Pourquoi ajouter un deuxième pronom ex il / lui au lieu de il tout seul ? À mon avis, le pronom il ou elle donne toute l’info nécessaire.

Chère Ginette,

J’ai bien peur que non. Nous sommes entrés dans une ère de sensiblerie. Être « offensé » est devenu la pire chose qui peut nous arriver. Et les « offenseurs » doivent être punis. Notre société se transforme tranquillement en garderie.

Moi qui suis un méchant homme blanc, hétéro de surcroît et un peu viril, j’espère, je m’excuse couché à terre si ce commentaire a pu offenser quelqu’un ou quelqu’une ou quelques entre deux.

Ah ! Si seulement cet article était une blague !! 🙂

Pierre Cloutier

L’épicène va emporter sur le féminin? Pourquoi c’est toujours un effacement des femmes? Il est bien important de savoir que Camille est une femme, vu les siècles de discrimination envers nous!

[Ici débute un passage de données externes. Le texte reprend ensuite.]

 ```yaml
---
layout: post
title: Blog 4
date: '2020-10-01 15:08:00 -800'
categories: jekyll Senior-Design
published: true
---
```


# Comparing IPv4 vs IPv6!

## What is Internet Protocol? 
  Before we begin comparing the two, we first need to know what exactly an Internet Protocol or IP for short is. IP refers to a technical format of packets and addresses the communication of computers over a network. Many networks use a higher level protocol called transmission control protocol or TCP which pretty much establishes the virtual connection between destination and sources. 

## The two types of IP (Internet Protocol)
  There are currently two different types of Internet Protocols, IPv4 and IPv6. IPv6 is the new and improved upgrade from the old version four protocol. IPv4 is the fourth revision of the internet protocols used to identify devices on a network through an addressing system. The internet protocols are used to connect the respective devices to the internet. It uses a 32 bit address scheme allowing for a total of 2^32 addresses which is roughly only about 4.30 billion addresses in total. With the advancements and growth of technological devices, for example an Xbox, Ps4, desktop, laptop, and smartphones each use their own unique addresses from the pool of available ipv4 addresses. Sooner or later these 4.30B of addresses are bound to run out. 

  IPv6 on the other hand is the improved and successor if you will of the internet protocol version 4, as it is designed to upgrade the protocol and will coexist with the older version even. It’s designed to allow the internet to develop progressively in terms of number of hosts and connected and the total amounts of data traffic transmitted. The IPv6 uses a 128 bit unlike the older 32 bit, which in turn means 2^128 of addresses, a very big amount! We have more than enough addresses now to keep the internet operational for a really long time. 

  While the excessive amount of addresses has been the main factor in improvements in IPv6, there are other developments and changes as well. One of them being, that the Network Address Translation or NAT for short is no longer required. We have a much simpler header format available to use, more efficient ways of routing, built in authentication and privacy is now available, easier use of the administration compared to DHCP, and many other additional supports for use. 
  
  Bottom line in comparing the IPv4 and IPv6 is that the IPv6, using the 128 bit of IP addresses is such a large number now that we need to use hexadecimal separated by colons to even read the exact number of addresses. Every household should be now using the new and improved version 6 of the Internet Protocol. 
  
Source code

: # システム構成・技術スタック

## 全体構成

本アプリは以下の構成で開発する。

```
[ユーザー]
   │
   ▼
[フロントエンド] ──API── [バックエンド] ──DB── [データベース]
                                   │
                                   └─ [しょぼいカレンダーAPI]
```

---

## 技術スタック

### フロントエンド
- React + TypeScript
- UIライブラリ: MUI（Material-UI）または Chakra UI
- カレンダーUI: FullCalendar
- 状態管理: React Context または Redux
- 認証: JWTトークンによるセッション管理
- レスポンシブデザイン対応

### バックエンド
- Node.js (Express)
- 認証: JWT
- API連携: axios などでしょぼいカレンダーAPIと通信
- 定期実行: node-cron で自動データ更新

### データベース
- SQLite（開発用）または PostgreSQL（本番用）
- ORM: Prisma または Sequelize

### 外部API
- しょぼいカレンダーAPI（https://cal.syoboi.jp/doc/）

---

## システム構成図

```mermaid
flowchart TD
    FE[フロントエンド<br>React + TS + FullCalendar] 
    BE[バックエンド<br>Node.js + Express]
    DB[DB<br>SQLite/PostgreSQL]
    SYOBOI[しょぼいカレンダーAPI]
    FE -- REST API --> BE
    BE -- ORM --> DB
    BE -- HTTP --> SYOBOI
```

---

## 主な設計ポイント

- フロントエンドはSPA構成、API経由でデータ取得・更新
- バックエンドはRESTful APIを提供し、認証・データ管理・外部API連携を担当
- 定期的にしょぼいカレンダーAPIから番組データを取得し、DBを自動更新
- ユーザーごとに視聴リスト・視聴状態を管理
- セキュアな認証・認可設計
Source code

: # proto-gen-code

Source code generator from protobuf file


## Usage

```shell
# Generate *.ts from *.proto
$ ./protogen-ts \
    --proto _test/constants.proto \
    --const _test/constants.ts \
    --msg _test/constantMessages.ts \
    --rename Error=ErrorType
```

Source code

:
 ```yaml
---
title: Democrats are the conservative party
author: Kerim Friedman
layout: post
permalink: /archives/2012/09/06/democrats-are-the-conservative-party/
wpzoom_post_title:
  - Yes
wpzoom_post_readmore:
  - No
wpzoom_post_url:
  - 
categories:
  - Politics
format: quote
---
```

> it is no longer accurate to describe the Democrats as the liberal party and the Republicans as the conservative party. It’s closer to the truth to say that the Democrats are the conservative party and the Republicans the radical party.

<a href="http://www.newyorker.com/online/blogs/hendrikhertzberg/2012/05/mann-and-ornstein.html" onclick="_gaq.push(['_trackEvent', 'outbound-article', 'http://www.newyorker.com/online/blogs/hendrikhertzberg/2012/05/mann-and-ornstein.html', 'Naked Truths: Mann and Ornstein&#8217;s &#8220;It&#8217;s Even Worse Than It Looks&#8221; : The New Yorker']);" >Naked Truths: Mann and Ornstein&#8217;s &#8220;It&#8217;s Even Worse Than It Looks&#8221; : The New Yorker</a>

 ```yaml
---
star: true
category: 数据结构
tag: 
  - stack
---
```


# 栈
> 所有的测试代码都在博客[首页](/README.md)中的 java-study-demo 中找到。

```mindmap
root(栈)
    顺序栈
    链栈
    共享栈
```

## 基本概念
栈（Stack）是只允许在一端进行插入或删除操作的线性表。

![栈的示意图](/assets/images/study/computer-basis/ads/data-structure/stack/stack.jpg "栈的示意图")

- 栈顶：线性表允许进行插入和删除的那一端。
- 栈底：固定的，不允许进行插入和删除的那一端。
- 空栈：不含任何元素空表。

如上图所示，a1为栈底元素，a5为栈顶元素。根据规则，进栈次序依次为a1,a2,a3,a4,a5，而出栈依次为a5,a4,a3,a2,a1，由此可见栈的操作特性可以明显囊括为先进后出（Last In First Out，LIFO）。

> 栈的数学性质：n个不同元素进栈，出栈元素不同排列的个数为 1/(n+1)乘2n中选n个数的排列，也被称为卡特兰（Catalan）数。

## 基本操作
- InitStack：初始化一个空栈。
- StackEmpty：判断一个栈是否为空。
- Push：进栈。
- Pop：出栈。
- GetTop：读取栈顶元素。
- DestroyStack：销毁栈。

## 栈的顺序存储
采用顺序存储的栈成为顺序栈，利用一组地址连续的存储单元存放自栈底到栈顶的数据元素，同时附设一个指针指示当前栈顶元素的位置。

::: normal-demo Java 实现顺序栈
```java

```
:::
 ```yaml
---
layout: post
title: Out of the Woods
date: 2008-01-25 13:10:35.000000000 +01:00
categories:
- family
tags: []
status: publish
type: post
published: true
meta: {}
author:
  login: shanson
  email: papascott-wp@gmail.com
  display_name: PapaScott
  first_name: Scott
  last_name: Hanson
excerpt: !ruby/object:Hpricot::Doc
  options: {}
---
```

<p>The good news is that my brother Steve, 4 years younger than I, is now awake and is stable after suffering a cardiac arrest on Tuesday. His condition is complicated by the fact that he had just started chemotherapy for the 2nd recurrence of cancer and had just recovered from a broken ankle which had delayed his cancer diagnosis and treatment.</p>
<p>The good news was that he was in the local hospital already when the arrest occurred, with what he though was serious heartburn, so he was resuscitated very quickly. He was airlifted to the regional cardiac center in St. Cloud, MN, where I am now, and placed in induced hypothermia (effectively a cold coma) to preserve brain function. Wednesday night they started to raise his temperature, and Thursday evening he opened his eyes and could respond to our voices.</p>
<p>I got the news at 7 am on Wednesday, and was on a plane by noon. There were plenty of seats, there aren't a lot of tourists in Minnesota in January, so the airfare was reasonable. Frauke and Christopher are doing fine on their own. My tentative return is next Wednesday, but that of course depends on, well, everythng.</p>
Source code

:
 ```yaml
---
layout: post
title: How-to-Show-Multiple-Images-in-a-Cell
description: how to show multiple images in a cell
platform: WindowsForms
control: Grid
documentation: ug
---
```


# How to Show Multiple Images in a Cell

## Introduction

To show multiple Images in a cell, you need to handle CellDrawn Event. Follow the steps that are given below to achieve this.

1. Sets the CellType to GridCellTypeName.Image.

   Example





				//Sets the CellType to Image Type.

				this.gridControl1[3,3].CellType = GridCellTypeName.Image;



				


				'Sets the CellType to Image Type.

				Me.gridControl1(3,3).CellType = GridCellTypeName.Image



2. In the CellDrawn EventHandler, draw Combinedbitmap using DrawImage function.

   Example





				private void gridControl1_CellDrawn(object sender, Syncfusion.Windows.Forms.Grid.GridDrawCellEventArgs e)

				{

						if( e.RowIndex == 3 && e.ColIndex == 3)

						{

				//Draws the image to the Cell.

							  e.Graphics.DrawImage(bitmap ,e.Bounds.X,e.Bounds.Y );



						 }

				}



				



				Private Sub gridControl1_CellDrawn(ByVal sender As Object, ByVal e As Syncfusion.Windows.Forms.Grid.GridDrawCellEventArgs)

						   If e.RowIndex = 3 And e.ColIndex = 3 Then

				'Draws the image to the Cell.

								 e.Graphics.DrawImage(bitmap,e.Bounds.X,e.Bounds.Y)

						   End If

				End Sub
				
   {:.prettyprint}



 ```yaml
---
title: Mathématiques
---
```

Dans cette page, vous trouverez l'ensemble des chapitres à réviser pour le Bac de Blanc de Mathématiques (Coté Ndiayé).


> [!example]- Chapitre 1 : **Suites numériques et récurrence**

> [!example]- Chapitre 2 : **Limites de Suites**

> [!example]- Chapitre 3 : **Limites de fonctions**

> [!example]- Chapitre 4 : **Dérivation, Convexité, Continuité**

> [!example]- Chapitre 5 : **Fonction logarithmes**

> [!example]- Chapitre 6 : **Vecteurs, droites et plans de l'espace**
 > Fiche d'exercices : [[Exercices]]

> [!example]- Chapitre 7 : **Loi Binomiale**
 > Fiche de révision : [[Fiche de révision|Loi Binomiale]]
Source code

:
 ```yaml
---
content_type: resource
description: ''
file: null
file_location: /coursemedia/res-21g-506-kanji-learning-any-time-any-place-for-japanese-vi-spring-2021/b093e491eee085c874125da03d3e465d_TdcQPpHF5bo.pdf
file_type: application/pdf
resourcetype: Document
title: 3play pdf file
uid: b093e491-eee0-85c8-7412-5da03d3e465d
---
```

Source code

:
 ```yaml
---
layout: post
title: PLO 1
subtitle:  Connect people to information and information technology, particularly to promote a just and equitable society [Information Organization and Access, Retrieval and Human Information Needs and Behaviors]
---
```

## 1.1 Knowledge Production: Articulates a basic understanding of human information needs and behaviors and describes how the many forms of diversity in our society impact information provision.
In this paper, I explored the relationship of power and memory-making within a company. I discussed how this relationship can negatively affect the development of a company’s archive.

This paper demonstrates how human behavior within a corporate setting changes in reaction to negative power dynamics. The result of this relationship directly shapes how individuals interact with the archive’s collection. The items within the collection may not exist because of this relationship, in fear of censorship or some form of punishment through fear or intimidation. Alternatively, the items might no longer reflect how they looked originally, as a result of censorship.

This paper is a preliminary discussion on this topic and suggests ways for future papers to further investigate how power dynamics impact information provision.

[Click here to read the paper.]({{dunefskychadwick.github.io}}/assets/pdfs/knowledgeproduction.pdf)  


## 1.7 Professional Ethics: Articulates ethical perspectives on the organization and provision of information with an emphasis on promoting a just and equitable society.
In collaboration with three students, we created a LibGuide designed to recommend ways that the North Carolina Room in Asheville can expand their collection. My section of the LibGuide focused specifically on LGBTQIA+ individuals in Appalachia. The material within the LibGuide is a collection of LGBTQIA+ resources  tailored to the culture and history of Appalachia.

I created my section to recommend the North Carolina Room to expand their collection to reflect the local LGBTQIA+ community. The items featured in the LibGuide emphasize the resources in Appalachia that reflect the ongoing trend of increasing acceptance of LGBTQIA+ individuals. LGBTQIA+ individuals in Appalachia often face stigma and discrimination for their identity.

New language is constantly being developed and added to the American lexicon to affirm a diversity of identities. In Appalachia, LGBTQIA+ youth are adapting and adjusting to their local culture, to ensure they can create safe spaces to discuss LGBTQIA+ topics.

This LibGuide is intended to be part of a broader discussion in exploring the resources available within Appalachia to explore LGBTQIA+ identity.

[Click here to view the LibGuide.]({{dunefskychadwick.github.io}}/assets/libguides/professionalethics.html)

Bravo Catherine, votre commentaire est plein de gros bon sens. Il y a les transgenres et il y a les lobbies transgenres, deux réalités distinctes.
Il y a des trans qui souffrent et on doit les aider et en prendre soin. D’un autre côté, la plupart des lobbies sont misogynes et on doit les combattre.

Catherine, l’ecriture epicene existe pour une egalite du masculin et du feminin. L’OQLF presente le procede. Je vous suggere d’y jeter un coup d’oeil.

En plus des pronoms, il faudra aussi indiquer la religion, la race, l’origine, la couleur de la peau, des yeux et des cheveux, le parti politique, Yvon aurait dit : « le monde sont fous »

Bon, j’imagine que j’ai passé ma date de «best before» parce que je trouve cela tellement déconnecté de la vraie vie. J’ai peine à imaginer les plus vieux que moi qui vont certainement tomber de leur chaise en lisant cela! J’imagine que c’est une mode qui vient des États-Unis ou à tout le moins le monde anglo-américain qui d’un côté veut se montrer tellement ouvert mais d’un autre, dans la vraie vie, ne se gêne pas pour abuser des droits des minorités et de ceux qu’ils considèrent comme marginaux.

Il me semble que les vrais gestes, concrets, pour en finir avec le racisme systémique et le colonialisme seraient plus valables que ces symboles qui sont, somme toute, particulièrement vides.